A questo punto sarà chiaro a tutti l'oggetto della discussione...
potrebbero esserci state decine d'interventi in mezzo e sarebbe quindi difficile collegare tra loro i termini del dibattito.<<<
sai l'alfabeto è "un'arma" credo...Benedetto croce diceva che le poesie le scrivono i ragazzi fino a diciotto anni dopo solo due categorie continuano
a scriverle: i poeti e l'idioti....
>>> era un riferimento ad una mia affermazione: l'alfabeto non è nato x scrivere poesie.

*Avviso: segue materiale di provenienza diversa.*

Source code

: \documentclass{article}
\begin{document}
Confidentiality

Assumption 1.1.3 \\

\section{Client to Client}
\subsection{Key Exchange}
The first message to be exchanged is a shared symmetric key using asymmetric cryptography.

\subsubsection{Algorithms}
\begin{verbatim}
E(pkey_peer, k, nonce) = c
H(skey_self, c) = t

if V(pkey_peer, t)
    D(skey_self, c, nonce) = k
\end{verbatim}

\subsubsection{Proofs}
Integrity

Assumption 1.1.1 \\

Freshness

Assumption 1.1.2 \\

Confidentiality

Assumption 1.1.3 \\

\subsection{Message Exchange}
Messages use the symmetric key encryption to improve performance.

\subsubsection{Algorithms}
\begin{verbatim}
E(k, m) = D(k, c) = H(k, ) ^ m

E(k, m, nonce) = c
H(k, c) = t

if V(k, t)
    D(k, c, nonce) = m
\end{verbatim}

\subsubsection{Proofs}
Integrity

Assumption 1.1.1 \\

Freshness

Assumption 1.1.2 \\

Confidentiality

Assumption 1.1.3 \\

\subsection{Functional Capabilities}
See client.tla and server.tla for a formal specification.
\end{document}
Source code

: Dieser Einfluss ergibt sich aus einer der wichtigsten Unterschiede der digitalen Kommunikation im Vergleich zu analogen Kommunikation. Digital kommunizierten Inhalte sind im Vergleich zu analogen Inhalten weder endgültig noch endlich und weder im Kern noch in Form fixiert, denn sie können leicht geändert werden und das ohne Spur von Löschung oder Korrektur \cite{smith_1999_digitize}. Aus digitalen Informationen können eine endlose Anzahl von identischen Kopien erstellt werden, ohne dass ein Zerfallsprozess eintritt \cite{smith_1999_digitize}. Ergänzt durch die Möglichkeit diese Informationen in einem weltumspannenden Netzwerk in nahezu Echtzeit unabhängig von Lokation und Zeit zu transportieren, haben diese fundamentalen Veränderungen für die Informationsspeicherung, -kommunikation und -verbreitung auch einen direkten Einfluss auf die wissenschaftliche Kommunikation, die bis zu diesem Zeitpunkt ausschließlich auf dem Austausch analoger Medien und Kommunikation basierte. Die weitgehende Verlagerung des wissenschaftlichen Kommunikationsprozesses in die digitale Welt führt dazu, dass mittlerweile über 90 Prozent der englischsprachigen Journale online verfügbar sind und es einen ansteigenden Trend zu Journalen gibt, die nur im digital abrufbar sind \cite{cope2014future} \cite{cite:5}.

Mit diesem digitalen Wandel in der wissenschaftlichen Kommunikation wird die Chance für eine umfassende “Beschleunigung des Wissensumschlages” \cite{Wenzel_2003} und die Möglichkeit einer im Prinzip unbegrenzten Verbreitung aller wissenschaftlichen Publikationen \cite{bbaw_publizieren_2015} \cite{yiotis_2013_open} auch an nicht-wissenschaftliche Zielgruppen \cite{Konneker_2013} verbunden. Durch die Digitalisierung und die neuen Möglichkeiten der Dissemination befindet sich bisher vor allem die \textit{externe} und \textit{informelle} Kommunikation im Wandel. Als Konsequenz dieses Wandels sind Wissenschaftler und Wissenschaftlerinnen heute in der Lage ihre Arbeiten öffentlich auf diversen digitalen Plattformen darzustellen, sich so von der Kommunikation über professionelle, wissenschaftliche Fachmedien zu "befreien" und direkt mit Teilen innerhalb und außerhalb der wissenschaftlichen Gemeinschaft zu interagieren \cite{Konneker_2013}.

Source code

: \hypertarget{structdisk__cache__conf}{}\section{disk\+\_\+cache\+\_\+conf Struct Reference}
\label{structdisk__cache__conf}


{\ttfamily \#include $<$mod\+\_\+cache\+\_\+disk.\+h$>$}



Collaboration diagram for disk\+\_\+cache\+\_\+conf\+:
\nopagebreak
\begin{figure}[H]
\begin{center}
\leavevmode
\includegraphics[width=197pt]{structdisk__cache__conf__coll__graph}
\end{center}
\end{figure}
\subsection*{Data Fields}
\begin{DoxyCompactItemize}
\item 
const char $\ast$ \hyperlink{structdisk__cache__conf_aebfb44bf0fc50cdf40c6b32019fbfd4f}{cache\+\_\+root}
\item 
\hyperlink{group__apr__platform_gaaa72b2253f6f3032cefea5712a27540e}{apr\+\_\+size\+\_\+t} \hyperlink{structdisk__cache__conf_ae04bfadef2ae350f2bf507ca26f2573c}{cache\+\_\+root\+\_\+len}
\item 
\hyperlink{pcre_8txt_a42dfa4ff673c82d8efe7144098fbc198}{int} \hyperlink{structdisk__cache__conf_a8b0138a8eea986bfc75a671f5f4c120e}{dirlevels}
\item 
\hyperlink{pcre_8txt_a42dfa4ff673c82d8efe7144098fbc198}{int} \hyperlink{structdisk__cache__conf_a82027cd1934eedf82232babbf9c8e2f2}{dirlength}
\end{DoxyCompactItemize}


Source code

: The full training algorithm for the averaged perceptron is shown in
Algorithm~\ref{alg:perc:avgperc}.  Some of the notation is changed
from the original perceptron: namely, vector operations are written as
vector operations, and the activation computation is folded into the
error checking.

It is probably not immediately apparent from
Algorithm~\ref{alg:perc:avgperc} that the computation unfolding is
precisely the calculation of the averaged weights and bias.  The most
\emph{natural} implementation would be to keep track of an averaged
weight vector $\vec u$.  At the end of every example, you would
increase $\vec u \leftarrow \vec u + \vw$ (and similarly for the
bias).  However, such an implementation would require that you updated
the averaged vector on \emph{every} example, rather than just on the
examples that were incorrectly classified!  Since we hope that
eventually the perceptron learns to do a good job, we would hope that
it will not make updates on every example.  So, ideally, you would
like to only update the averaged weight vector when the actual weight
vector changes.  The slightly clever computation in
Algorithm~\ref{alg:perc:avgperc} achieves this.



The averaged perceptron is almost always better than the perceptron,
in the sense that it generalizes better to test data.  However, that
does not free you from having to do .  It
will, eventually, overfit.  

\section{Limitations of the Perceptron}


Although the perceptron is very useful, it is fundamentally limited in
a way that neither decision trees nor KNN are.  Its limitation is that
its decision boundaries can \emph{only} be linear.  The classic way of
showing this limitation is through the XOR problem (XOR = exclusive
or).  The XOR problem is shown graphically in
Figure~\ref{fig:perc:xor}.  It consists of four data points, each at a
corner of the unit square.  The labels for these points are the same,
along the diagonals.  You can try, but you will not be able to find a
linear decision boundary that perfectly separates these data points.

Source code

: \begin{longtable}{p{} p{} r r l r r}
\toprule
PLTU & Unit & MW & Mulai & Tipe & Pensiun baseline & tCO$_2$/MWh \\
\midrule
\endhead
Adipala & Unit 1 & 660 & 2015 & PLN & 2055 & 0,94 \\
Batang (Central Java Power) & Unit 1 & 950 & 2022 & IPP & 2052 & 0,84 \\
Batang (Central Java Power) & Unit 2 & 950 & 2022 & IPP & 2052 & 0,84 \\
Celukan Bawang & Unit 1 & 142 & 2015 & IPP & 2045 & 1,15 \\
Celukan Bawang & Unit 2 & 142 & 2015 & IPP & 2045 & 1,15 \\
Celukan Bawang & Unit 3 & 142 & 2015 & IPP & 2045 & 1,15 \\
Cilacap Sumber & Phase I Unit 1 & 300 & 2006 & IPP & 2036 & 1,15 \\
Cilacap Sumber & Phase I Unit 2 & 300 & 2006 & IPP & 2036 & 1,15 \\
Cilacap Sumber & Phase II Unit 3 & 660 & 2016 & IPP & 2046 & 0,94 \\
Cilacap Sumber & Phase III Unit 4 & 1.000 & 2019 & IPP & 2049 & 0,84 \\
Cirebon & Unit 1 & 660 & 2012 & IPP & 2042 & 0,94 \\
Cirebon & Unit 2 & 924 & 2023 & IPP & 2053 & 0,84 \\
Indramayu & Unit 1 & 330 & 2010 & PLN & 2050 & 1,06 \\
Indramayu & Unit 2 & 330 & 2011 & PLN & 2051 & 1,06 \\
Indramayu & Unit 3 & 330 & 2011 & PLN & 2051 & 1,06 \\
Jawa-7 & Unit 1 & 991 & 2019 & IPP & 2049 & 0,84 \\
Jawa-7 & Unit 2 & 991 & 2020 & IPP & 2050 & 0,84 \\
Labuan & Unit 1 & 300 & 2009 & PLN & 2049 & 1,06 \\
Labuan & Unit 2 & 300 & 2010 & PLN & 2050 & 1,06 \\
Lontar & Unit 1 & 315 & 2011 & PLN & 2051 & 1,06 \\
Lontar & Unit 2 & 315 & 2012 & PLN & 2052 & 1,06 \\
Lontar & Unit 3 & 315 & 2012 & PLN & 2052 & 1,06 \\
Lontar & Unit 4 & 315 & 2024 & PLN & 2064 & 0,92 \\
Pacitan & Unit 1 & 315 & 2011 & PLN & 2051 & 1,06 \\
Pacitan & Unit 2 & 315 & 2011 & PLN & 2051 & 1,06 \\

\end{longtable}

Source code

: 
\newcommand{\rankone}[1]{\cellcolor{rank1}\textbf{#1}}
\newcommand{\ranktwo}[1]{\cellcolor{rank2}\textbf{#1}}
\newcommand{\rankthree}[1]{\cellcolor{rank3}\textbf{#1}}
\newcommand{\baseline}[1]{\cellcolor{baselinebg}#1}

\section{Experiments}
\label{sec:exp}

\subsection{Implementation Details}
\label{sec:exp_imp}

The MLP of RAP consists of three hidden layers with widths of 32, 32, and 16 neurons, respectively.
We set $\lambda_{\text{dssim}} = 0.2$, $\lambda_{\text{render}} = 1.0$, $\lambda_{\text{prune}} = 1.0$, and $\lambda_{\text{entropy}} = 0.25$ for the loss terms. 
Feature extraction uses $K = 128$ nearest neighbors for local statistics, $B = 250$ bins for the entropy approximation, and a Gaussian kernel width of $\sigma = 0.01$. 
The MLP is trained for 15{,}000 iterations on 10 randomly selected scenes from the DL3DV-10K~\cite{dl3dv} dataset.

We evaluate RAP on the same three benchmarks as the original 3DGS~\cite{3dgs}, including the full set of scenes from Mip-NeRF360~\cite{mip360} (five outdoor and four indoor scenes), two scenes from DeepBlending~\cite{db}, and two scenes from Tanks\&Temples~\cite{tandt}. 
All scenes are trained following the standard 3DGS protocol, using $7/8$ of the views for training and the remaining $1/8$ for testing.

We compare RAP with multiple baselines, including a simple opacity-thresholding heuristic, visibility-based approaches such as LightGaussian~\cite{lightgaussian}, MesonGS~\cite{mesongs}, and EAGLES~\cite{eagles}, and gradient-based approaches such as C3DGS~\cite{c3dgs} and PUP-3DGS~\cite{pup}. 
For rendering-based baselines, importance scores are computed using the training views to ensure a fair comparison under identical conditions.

l'ho definito altresì :tecnologia della memoria
ma ciò non toglie che una delle prerogative dell'evoluzione umana passi attraverso la capacità di coniugare le informazioni con le emozioni<<<
per rispondere a giuliano, si forse hai ragione ma per me c'è qualcosa di più...nel video cerdco di inserire cose nascoste, il video rappresenta una
forza che ti scuote ti prende ti fa suo e poi quando ci sei hai quasi timore...è come un mare in tempesta...non so quanti di voi l'hanno
visto..intendo visto veramente, da dentro...prima di arrivare al molo lo intravedi e ti sa di vernice e di nuvole, e non vedi l'ora di salirci di
essere suo, senti perfino il profumo della salsedine dentro, lo vuoi, poi quando ci sei sopra ecco che in un lampo in un secondo tutto cambia, ti
rendi conto che non era come credevi e non è più un amico, lo senti che ti vuole che cerca di strapparti con se ed hai paura..ma quando sei a riva
crepi dalla voglia di tornarci e l'attesa diventa una sfida.....forse quello che ho detto per molti non ha senso ma per me......non saprei dirlo.....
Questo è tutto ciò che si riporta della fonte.